Contre toute attente, un sourire malicieux éclaira les traits du jeune homme.
— Alors comme ça, tu envisages d'avoir des « descendants » avec moi ? la taquina-t-il pour alléger l'atmosphère. Tu veux qu'on s'y mette tout de suite ?
La princesse Th'Eos sursauta et le foudroya du regard.
— Evan ! s'exclama-t-elle, outrée.
— Quoi ?
— Tu ne peux pas être un peu sérieux ?
— Mais je le suis ! Écoute... je te promets que je trouverai une solution – un sort peut-être ? – pour que... tout se termine bien. Enfin... plus ou moins...
Eiliana secoua la tête, mais un coin de ses lèvres se retroussa.
— Une solution pour permettre qu'Orcam renaisse de ses cendres, hein ? C'est bien ce que tu as vu dans ta vision ?
— Exactement, répondit-il avec un grand sourire.
— Comment ?
— Euh... Je n'ai pas encore toutes les réponses, mais... je... il y avait une... entité ? Je ne sais pas trop comment l'appeler. Bref. Elle flottait au dessus des ruines et elle semblait... bonne ? Il suffit juste que je découvre qui elle – ou il – est exactement et que je trouve le moyen de faire en sorte qu'elle – ou il – existe réellement puisqu'a priori, nous sommes les responsables de sa création...
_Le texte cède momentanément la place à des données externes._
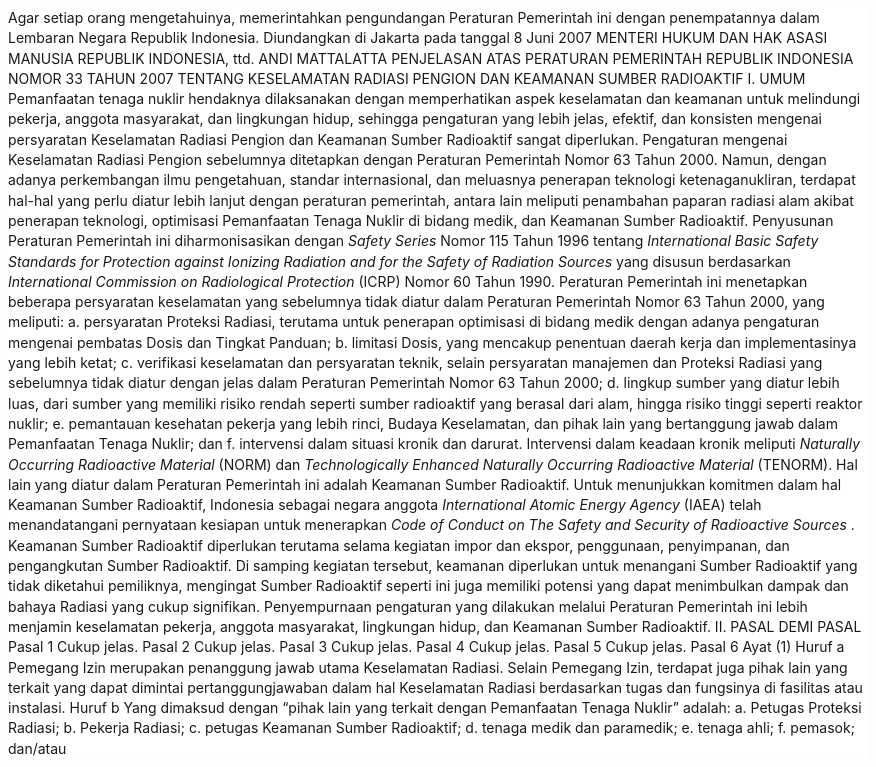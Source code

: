 Agar setiap orang mengetahuinya, memerintahkan pengundangan Peraturan Pemerintah ini dengan penempatannya dalam Lembaran Negara Republik Indonesia. Diundangkan di Jakarta pada tanggal 8 Juni 2007 MENTERI HUKUM DAN HAK ASASI MANUSIA REPUBLIK INDONESIA, ttd. ANDI MATTALATTA PENJELASAN ATAS PERATURAN PEMERINTAH REPUBLIK INDONESIA NOMOR 33 TAHUN 2007 TENTANG KESELAMATAN RADIASI PENGION DAN KEAMANAN SUMBER RADIOAKTIF I. UMUM Pemanfaatan tenaga nuklir hendaknya dilaksanakan dengan memperhatikan aspek keselamatan dan keamanan untuk melindungi pekerja, anggota masyarakat, dan lingkungan hidup, sehingga pengaturan yang lebih jelas, efektif, dan konsisten mengenai persyaratan Keselamatan Radiasi Pengion dan Keamanan Sumber Radioaktif sangat diperlukan. Pengaturan mengenai Keselamatan Radiasi Pengion sebelumnya ditetapkan dengan Peraturan Pemerintah Nomor 63 Tahun 2000. Namun, dengan adanya perkembangan ilmu pengetahuan, standar internasional, dan meluasnya penerapan teknologi ketenaganukliran, terdapat hal-hal yang perlu diatur lebih lanjut dengan peraturan pemerintah, antara lain meliputi penambahan paparan radiasi alam akibat penerapan teknologi, optimisasi Pemanfaatan Tenaga Nuklir di bidang medik, dan Keamanan Sumber Radioaktif. Penyusunan Peraturan Pemerintah ini diharmonisasikan dengan _Safety_ _Series_ Nomor 115 Tahun 1996 tentang _International Basic Safety_ _Standards for Protection against Ionizing Radiation and for the Safety of_ _Radiation Sources_ yang disusun berdasarkan _International Commission on_ _Radiological Protection_ (ICRP) Nomor 60 Tahun 1990. Peraturan Pemerintah ini menetapkan beberapa persyaratan keselamatan yang sebelumnya tidak diatur dalam Peraturan Pemerintah Nomor 63 Tahun 2000, yang meliputi:
a. persyaratan Proteksi Radiasi, terutama untuk penerapan optimisasi di bidang medik dengan adanya pengaturan mengenai pembatas Dosis dan Tingkat Panduan;
b. limitasi Dosis, yang mencakup penentuan daerah kerja dan implementasinya yang lebih ketat;
c. verifikasi keselamatan dan persyaratan teknik, selain persyaratan manajemen dan Proteksi Radiasi yang sebelumnya tidak diatur dengan jelas dalam Peraturan Pemerintah Nomor 63 Tahun 2000;
d. lingkup sumber yang diatur lebih luas, dari sumber yang memiliki risiko rendah seperti sumber radioaktif yang berasal dari alam, hingga risiko tinggi seperti reaktor nuklir;
e. pemantauan kesehatan pekerja yang lebih rinci, Budaya Keselamatan, dan pihak lain yang bertanggung jawab dalam Pemanfaatan Tenaga Nuklir; dan
f. intervensi dalam situasi kronik dan darurat. Intervensi dalam keadaan kronik meliputi _Naturally Occurring Radioactive Material_ (NORM) dan _Technologically Enhanced Naturally Occurring Radioactive Material_ (TENORM). Hal lain yang diatur dalam Peraturan Pemerintah ini adalah Keamanan Sumber Radioaktif. Untuk menunjukkan komitmen dalam hal Keamanan Sumber Radioaktif, Indonesia sebagai negara anggota _International Atomic_ _Energy Agency_ (IAEA) telah menandatangani pernyataan kesiapan untuk menerapkan _Code of Conduct on The Safety and Security of Radioactive_ _Sources_ . Keamanan Sumber Radioaktif diperlukan terutama selama kegiatan impor dan ekspor, penggunaan, penyimpanan, dan pengangkutan Sumber Radioaktif. Di samping kegiatan tersebut, keamanan diperlukan untuk menangani Sumber Radioaktif yang tidak diketahui pemiliknya, mengingat Sumber Radioaktif seperti ini juga memiliki potensi yang dapat menimbulkan dampak dan bahaya Radiasi yang cukup signifikan. Penyempurnaan pengaturan yang dilakukan melalui Peraturan Pemerintah ini lebih menjamin keselamatan pekerja, anggota masyarakat, lingkungan hidup, dan Keamanan Sumber Radioaktif. II. PASAL DEMI PASAL
Pasal 1
Cukup jelas.
Pasal 2
Cukup jelas.
Pasal 3
Cukup jelas.
Pasal 4
Cukup jelas.
Pasal 5
Cukup jelas.
Pasal 6
Ayat (1) Huruf a Pemegang Izin merupakan penanggung jawab utama Keselamatan Radiasi. Selain Pemegang Izin, terdapat juga pihak lain yang terkait yang dapat dimintai pertanggungjawaban dalam hal Keselamatan Radiasi berdasarkan tugas dan fungsinya di fasilitas atau instalasi. Huruf b Yang dimaksud dengan “pihak lain yang terkait dengan Pemanfaatan Tenaga Nuklir” adalah:
a. Petugas Proteksi Radiasi;
b. Pekerja Radiasi;
c. petugas Keamanan Sumber Radioaktif;
d. tenaga medik dan paramedik;
e. tenaga ahli;
f. pemasok; dan/atau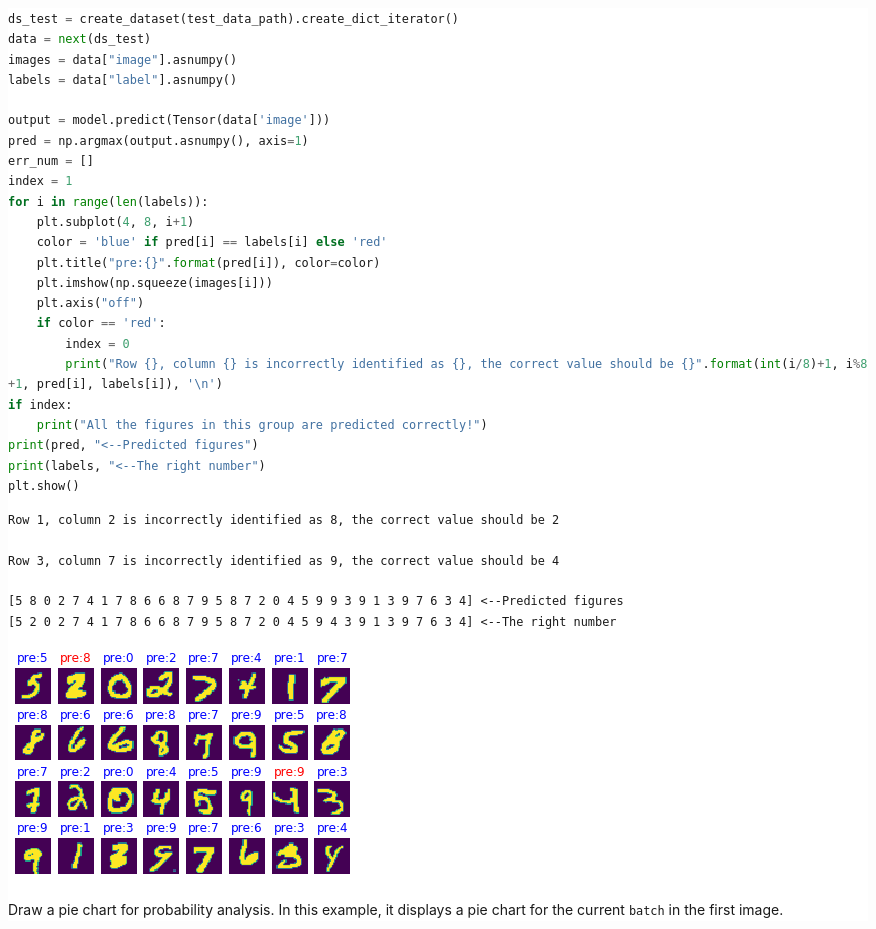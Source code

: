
 ```python
ds_test = create_dataset(test_data_path).create_dict_iterator()
data = next(ds_test)
images = data["image"].asnumpy()
labels = data["label"].asnumpy()

output = model.predict(Tensor(data['image']))
pred = np.argmax(output.asnumpy(), axis=1)
err_num = []
index = 1
for i in range(len(labels)):
    plt.subplot(4, 8, i+1)
    color = 'blue' if pred[i] == labels[i] else 'red'
    plt.title("pre:{}".format(pred[i]), color=color)
    plt.imshow(np.squeeze(images[i]))
    plt.axis("off")
    if color == 'red':
        index = 0
        print("Row {}, column {} is incorrectly identified as {}, the correct value should be {}".format(int(i/8)+1, i%8+1, pred[i], labels[i]), '\n')
if index:
    print("All the figures in this group are predicted correctly!")
print(pred, "<--Predicted figures")
print(labels, "<--The right number")
plt.show()
```

```text
Row 1, column 2 is incorrectly identified as 8, the correct value should be 2

Row 3, column 7 is incorrectly identified as 9, the correct value should be 4

[5 8 0 2 7 4 1 7 8 6 6 8 7 9 5 8 7 2 0 4 5 9 9 3 9 1 3 9 7 6 3 4] <--Predicted figures
[5 2 0 2 7 4 1 7 8 6 6 8 7 9 5 8 7 2 0 4 5 9 4 3 9 1 3 9 7 6 3 4] <--The right number
```

![quick_start_quick_start_58_1](./images/quick_start_quick_start_58_1.png)

Draw a pie chart for probability analysis. In this example, it displays a pie chart for the current `batch` in the first image.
— Bonne ? l'interrogea-t-elle, sceptique. Que veux-tu dire par ?
— Pas vraiment méchante, quoi...
— D'accord. Et... À quoi ressemblait-elle, ton entité sauveuse de monde ? Puisque je suis autant responsable que toi d'après ta vision, je peux peut-être te donner un coup de mains pour la chercher ?
Evan haussa les épaules, l'air légèrement penaud.
— Eh bien... Je ne sais pas trop... je dirais... à une boule de lumière aux cheveux longs ? C'est la meilleure description que je puisse en faire pour le moment.
Face à lui, Eiliana écarquilla d'abord les yeux, puis elle éclata de rire.
— Une boule de lumière, hein ? fit-elle taquine. Oh, Evan... J'espère sincèrement que ce n'est pas à ça que vont ressembler nos descendants...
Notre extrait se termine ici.